U.S. FDA Issues A Warning Letter to Canadian “International Prescription Service Provider” CanaRx

According to The Washington Post, the U.S. Food and Drug Administration (FDA) issued a warning letter to a Canadian company that officials stated has sold unapproved and misbranded drugs to U.S. citizens. According to the letter, CanaRx contracted with certain public and private sector employers to provide prescription drugs to their employees. Acting as a broker between the foreign pharmacies and employer-sponsored health insurance plan, CanaRx arranges for prescriptions submitted for U.S. patients to be reissued by foreign physicians so that they could to be filled by overseas pharmacies. Then, those foreign pharmacies shipped medicine directly to the patients in the U.S.

CanaRx claims on their website that they contract with government-licensed physicians, pharmacists, and pharmacies from Tier-1 countries, but Tier-1 status does not guarantee the safety or effectiveness of a medicine. Earlier this year, a wholesale distributor in Switzerland discovered they had been sold a counterfeit cancer medication – Iclusig. Even if the doctor and pharmacy have licenses in the country that CanaRx has the prescription filled in, sending that prescription to a patient in the U.S. is illegal. According to the FDA, the “United States Federal Food, Drug, and Cosmetic Act (The Act) prohibits the interstate shipment (which includes importation) of unapproved new drugs. Thus, the importation of drugs that lack FDA approval, whether for personal use or otherwise, violates the Act and is illegal.”

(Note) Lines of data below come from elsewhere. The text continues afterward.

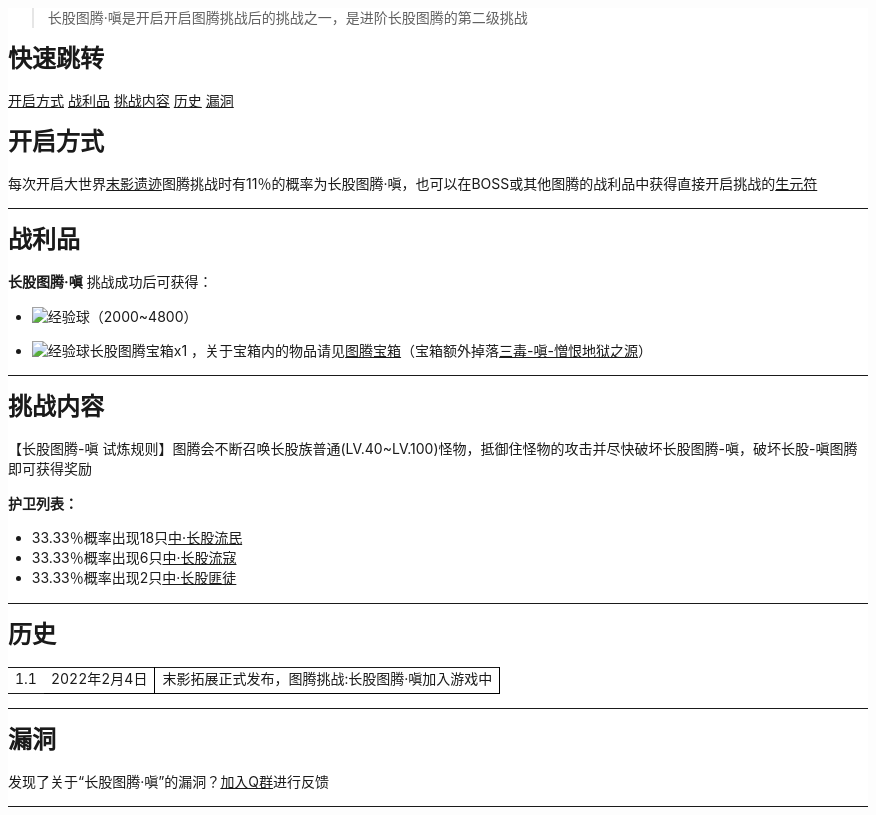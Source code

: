   
> <span style="background:#ffffff;">长股图腾·嗔是开启开启图腾挑战后的挑战之一，是进阶长股图腾的第二级挑战

<font size=5> __快速跳转__ </font>

[开启方式](#jump8)  [战利品](#jump9)    [挑战内容](#jump10)    [历史](#jump11)  [漏洞](#jump12)

<font size=5><span id="jump8"> __开启方式__ </span></font>

每次开启大世界[末影遗迹](浮魅魔影/特殊/末影遗迹)图腾挑战时有11％的概率为长股图腾·嗔，也可以在BOSS或其他图腾的战利品中获得直接开启挑战的[生元符](浮魅魔影/物品/生元符)

***

<font size=5><span id="jump9"> __战利品__ </span></font>

__长股图腾·嗔__ 挑战成功后可获得：

* <img width="16" title="经验球" src="https://gitee.com/bluemarkstudio/shanhai/raw/master/pic/Experience_Orb.gif" >（2000~4800）

* <img width="16" title="经验球" src="https://gitee.com/bluemarkstudio/shanhai/raw/master/end/block/bx.png" >长股图腾宝箱x1 ，关于宝箱内的物品请见[图腾宝箱](浮魅魔影/方块/图腾宝箱#嗔)（宝箱额外掉落[三毒-嗔-憎恨地狱之源](浮魅魔影/物品/嗔之源)）

***

<font size=5><span id="jump10"> __挑战内容__ </span></font>

【长股图腾-嗔 试炼规则】图腾会不断召唤长股族普通(LV.40~LV.100)怪物，抵御住怪物的攻击并尽快破坏长股图腾-嗔，破坏长股-嗔图腾即可获得奖励

__护卫列表：__
* 33.33％概率出现18只[中·长股流民](浮魅魔影/生物/长股流民类#中级)
* 33.33％概率出现6只[中·长股流寇](浮魅魔影/生物/长股流寇类#中级)
* 33.33％概率出现2只[中·长股匪徒](浮魅魔影/生物/长股匪徒类#中级)
***

<font size=5><span id="jump11"> __历史__ </span></font>

 <table width=-2 border="0" cellpadding="0" cellspacing="0" style='width=-2;border-collapse:collapse;table-layout:fixed;'>
   <col width=-2 span="8" style='width=-2;'/>
   <tr height="28" style='height:14.00pt;'>
    <td class="xl65" height="28" width=-2 style='height:14.00pt;width=-2;' x:num>1.1</td>
    <td class="xl66" width=-2 colspan="2" style='width=-2;border-right:.5pt solid windowtext;border-bottom:.5pt solid windowtext;' x:num="44620.">2022年2月4日</td>
    <td class="xl67" width=-2 colspan="5" style='width=-2;border-right:.5pt solid windowtext;border-bottom:.5pt solid windowtext;' x:str>末影拓展正式发布，图腾挑战:长股图腾·嗔加入游戏中</td>
   </tr>
   <![if supportMisalignedColumns]>
    <tr width="0" style='display:none;'/>
   <![endif]>
  </table>

***

<font size=5><span id="jump12"> __漏洞__ </span></font>

发现了关于“长股图腾·嗔”的漏洞？[加入Q群](https://jq.qq.com/?_wv=1027&k=gMZouIW9)进行反馈

***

In a press release announcing the warning letter, FDA Commissioner Scott Gottlieb, M.D. stated that “Operations like CanaRx use their names to imply that patients are receiving medicines approved in Canada, when it’s likely that patients are receiving medicines from other countries, and which may be sub-potent, super-potent or counterfeit.” Of particular concern is the fact that CanaRx facilitated the distribution of drugs for which the FDA-approved versions require special handling or specific safety requirements when the drugs are administered to patients (called REMS programs) due to associated risks that need to be managed to protect patients. One such medication distributed by CanaRx is Tracleer, which treats certain types of pulmonary arterial hypertension. The FDA restricts distribution of this drug to health care providers who comply with the requirements of REMS in order to minimize the risk of fetal exposure and serious birth defects in female patients taking the drug and the risk of liver damage to all patients. When CanaRx facilitated the distribution of Tracleer, no such safeguards were in place.

Medicines listed as unapproved in the letter included:

• Baraclude, which treats hepatitis
• CellCept and Zortress, which prevent organ rejection
• Foradil, which treats asthma/COPD
• Gilotrif, Gleevec, Inlyta, and Stivarga, which treat cancer
• Invirase, Norvir, Reyataz, and Truvada, which treat HIV
• Tegretol, which treats epilepsy/nerve pain
• Tracleer, which treats pulmonary arterial hypertension

In an interview with The Washington Post, Gottlieb said that the letter was not “politically motivated.” “This is about safety,” Gottlieb said. “This is about creating very unsafe conditions for American consumers, and deceiving consumers.” CanaRx has ten working days to respond to the FDA’s warning letter.